"De pensamiento es la guerra mayor que se nos hace: ganémosla a pensamiento" José Martí

viernes, 3 de octubre de 2014

Reseña de “Breve historia de la euforia financiera”, de J. K. Galbraith Ayer y hoy de la especulación


Es vieja la querella entre los partidarios de una historia lineal como progreso y quienes prefieren entenderla como un ciclo de idas y venidas, avances y retrocesos, en la que los procesos históricos tienden más o menos a repetirse. El libro del gran economista John Kennneth Galbraith “Breve historia de la euforia financiera” (Ariel) no toma partido por una de estas dos tendencias, pero como si lo hiciera, porque encuentra numerosos rasgos comunes a las crisis especulativas: desde la crisis de los tulipanes en Holanda (1637) a la de Estados Unidos en 1987. Y aunque por razones obvias no lo diga -éste catedrático de la Universidad de Harvard, keynesiano, amigo de John F.Kennedy y embajador en la India durante dos años falleció en 2006- podría haber extendido el símil a la crisis que desde finales de 2007 azota al mundo occidental.
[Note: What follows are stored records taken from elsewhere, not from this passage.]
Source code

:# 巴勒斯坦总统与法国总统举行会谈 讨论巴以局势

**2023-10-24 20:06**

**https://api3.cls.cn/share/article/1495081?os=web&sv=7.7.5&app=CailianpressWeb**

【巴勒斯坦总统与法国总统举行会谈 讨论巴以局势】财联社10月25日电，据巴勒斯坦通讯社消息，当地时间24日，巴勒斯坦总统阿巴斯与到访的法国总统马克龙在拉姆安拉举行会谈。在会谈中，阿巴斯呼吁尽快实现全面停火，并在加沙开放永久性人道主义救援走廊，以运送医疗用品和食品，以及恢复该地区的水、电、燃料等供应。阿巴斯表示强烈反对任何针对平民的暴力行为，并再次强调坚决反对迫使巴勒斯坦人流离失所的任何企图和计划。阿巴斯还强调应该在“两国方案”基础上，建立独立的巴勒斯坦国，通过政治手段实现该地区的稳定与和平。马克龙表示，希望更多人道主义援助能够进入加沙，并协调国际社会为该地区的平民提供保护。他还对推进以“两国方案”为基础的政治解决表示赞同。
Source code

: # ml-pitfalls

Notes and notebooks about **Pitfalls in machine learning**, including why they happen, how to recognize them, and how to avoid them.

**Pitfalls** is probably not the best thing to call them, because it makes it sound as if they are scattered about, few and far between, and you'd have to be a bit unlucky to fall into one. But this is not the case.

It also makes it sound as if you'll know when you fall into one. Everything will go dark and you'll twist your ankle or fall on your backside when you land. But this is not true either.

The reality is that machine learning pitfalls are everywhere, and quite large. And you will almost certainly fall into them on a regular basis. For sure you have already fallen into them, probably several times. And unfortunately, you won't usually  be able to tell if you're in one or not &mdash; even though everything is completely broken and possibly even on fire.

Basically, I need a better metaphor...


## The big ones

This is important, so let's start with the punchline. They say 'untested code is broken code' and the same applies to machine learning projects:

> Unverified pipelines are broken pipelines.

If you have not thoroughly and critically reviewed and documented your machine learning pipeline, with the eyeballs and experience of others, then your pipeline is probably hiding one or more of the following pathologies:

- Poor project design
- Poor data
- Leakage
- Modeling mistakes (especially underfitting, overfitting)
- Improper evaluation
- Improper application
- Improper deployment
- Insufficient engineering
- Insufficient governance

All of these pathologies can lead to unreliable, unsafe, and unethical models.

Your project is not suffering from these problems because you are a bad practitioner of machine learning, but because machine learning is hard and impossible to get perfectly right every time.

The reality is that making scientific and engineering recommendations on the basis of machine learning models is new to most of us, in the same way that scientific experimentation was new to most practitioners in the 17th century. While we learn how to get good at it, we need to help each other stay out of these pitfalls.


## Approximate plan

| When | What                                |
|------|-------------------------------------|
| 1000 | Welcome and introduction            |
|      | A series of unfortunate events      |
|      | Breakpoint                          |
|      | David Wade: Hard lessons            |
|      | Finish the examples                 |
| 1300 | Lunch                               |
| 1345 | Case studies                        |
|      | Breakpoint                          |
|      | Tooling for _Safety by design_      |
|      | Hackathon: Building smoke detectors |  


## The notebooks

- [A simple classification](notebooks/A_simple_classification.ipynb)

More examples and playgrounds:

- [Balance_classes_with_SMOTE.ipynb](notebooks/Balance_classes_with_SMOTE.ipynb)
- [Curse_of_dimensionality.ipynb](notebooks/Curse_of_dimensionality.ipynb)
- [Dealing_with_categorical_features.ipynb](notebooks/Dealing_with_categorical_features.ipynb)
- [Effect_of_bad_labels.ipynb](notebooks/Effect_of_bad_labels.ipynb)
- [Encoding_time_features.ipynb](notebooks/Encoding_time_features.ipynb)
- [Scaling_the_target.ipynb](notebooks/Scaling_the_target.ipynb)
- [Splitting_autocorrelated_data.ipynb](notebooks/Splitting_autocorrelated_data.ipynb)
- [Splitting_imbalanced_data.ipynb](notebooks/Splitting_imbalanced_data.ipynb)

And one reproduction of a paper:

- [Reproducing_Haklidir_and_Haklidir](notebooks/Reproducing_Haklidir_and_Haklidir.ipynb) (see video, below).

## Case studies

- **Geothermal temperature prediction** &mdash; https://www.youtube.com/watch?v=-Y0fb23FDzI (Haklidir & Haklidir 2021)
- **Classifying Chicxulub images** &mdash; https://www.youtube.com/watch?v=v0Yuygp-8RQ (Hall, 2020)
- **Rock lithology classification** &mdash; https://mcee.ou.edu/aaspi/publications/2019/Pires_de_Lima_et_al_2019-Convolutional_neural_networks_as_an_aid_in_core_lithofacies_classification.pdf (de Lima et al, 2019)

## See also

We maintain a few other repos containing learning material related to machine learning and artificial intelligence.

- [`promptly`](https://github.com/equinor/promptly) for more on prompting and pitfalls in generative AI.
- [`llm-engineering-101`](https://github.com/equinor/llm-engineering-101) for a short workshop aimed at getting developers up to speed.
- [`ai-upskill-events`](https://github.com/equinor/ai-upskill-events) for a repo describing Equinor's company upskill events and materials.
Con un lenguaje muy directo y sencillo –el del cátedro que se apea de la tribuna-, en “Breve historia de la euforia financiera” J.K. Galbraith se dirige al gran público en 135 páginas de trazo muy impresionista pero que, en este caso, parece el idóneo para la idea que pretende trasladar: “Las circunstancias que inducen a los episodios recurrentes de demencia financiera no han cambiado de ninguna manera realmente operativa desde la “tulipamanía” de 1636-1637”. Muchas veces esta pincelada difusa y vagarosa es la más efectiva para que el mensaje no se diluya.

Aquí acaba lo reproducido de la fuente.